● **Directions for this task**
Please copy exactly the part of the records below that opens with the line containing "# TV Form Kit → FishForms" and closes with the line containing "for track size/colors", leaving out any pictures.
# # # #
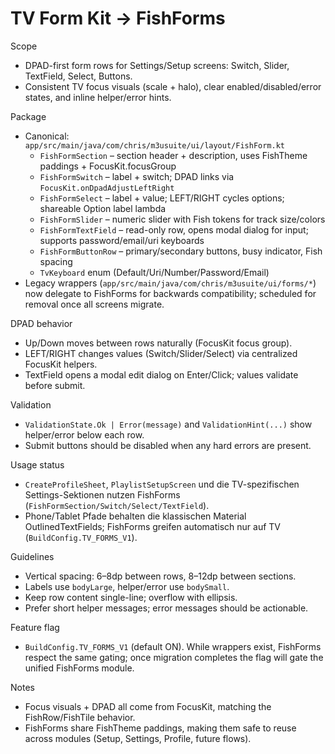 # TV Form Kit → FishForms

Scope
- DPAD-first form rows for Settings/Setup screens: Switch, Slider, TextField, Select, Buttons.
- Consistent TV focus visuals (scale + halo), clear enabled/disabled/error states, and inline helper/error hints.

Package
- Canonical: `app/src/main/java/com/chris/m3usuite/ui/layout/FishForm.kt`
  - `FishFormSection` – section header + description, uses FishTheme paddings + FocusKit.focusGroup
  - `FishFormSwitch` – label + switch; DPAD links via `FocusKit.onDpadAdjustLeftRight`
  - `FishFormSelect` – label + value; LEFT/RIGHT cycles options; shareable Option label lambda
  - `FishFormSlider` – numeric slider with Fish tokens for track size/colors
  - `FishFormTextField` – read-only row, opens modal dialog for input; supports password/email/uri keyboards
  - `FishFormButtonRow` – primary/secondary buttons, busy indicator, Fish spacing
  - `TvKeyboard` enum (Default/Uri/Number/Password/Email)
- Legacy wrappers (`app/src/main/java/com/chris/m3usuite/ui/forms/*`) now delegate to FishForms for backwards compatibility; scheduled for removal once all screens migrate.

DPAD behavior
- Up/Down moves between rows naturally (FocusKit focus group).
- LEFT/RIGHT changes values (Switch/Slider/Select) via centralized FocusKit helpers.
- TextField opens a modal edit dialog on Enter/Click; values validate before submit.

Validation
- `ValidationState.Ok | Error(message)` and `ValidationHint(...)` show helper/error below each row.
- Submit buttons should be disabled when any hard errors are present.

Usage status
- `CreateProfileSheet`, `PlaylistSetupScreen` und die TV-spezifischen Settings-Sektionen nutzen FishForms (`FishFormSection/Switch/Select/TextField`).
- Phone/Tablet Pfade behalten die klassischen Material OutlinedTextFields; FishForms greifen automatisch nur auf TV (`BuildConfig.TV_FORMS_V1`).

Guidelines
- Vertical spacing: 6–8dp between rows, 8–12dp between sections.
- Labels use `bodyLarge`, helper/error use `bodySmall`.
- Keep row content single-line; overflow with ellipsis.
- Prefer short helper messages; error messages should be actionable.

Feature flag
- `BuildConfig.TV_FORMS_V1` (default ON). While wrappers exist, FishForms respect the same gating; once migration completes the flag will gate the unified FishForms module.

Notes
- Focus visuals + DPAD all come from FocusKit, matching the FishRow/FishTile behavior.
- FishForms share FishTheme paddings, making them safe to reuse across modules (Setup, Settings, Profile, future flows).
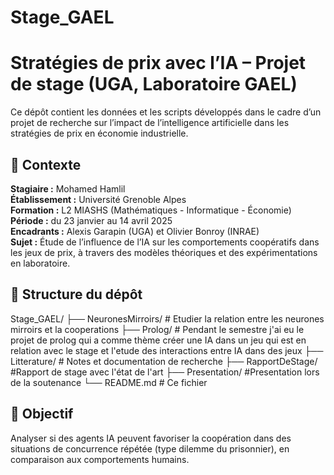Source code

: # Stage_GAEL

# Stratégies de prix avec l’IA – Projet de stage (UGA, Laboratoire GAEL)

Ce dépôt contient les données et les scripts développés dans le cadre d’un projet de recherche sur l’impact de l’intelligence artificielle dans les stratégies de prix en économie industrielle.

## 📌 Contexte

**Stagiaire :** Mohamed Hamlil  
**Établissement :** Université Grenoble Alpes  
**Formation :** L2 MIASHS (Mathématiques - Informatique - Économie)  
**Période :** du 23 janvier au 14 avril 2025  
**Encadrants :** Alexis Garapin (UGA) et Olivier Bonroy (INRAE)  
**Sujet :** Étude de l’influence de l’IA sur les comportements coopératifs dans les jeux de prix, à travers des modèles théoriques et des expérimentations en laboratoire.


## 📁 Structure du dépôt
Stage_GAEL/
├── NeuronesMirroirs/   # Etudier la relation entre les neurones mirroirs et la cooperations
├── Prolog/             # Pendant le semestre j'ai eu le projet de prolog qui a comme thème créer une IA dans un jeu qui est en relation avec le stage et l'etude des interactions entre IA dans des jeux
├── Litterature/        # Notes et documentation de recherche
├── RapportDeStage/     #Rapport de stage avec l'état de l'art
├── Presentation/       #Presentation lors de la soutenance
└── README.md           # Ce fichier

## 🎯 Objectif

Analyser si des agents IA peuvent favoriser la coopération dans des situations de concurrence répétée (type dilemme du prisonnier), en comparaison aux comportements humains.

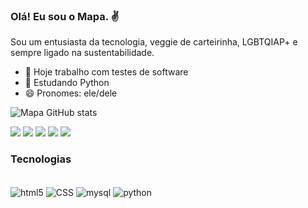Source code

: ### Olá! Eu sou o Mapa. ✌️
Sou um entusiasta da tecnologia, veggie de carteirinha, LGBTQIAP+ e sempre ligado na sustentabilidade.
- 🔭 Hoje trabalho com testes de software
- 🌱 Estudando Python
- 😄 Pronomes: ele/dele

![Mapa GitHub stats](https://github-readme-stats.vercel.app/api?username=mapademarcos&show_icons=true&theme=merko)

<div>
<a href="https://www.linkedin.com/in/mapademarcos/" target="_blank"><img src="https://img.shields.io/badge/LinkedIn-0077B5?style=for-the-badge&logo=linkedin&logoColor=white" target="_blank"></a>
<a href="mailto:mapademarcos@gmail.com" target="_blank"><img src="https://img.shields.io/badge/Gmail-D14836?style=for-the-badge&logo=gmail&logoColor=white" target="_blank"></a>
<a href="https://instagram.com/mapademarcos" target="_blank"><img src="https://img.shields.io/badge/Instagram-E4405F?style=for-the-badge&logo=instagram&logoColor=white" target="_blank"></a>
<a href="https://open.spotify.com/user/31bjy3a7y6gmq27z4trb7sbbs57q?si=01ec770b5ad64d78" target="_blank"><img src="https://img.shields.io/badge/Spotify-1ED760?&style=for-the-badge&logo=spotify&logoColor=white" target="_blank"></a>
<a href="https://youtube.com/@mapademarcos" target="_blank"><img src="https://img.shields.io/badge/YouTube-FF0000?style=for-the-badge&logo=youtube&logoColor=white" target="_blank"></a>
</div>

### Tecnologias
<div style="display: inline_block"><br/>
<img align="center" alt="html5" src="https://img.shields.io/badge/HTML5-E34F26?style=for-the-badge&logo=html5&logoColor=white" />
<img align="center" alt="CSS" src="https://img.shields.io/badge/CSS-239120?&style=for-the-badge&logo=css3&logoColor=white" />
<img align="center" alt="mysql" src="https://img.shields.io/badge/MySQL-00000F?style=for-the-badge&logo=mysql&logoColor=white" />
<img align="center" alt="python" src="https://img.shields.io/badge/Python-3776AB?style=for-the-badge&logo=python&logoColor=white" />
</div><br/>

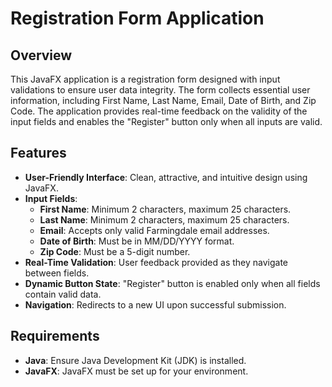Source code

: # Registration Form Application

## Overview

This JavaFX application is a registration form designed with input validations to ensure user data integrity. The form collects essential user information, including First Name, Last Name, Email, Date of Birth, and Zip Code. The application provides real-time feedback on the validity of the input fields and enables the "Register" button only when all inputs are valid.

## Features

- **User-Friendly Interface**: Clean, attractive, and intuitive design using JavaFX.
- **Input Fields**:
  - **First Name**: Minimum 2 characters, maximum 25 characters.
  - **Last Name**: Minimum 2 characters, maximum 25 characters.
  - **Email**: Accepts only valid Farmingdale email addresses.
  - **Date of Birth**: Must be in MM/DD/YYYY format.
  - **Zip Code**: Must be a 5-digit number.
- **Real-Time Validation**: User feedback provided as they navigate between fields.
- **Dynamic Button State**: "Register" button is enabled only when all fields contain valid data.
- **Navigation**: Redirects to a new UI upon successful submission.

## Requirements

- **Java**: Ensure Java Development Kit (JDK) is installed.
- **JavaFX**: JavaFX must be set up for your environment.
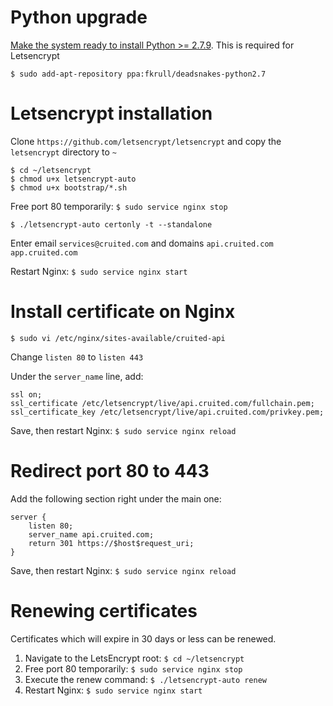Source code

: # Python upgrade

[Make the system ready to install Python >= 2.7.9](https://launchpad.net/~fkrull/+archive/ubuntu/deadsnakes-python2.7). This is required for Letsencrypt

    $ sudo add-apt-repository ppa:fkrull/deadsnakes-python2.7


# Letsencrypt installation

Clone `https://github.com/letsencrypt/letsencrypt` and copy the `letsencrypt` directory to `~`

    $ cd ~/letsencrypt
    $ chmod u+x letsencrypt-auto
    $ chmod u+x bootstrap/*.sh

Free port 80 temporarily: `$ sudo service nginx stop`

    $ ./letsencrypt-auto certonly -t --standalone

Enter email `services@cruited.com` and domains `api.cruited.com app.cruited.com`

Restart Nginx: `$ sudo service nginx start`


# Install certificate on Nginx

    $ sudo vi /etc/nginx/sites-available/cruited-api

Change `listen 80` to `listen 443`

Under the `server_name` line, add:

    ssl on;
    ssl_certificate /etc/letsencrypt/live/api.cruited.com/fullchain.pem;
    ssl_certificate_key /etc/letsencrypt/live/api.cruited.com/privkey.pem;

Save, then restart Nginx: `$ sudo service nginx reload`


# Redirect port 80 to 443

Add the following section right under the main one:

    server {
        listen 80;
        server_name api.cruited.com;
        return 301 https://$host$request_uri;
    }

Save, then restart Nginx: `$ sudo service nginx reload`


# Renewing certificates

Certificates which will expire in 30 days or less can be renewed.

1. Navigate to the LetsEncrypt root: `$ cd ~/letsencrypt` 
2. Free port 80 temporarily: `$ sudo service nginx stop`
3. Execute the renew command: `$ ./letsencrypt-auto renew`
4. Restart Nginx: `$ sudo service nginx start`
# # # #
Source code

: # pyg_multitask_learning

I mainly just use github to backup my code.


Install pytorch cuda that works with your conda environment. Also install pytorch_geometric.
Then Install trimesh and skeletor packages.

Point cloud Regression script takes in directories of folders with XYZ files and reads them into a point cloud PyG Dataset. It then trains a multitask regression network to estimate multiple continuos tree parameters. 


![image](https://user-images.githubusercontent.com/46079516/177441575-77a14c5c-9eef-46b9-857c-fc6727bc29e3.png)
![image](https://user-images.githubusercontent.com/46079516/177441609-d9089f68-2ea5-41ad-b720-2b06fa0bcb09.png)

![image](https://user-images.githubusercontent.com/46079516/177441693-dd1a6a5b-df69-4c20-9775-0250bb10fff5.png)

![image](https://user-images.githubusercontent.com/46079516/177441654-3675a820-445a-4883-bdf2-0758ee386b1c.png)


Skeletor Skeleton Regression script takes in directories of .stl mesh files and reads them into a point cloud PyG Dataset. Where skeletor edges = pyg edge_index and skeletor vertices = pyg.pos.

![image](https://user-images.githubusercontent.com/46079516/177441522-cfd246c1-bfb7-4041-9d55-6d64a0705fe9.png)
# # # #
● **Problem solution**
 # TV Form Kit → FishForms

Scope
- DPAD-first form rows for Settings/Setup screens: Switch, Slider, TextField, Select, Buttons.
- Consistent TV focus visuals (scale + halo), clear enabled/disabled/error states, and inline helper/error hints.

Package
- Canonical: `app/src/main/java/com/chris/m3usuite/ui/layout/FishForm.kt`
  - `FishFormSection` – section header + description, uses FishTheme paddings + FocusKit.focusGroup
  - `FishFormSwitch` – label + switch; DPAD links via `FocusKit.onDpadAdjustLeftRight`
  - `FishFormSelect` – label + value; LEFT/RIGHT cycles options; shareable Option label lambda
  - `FishFormSlider` – numeric slider with Fish tokens for track size/colors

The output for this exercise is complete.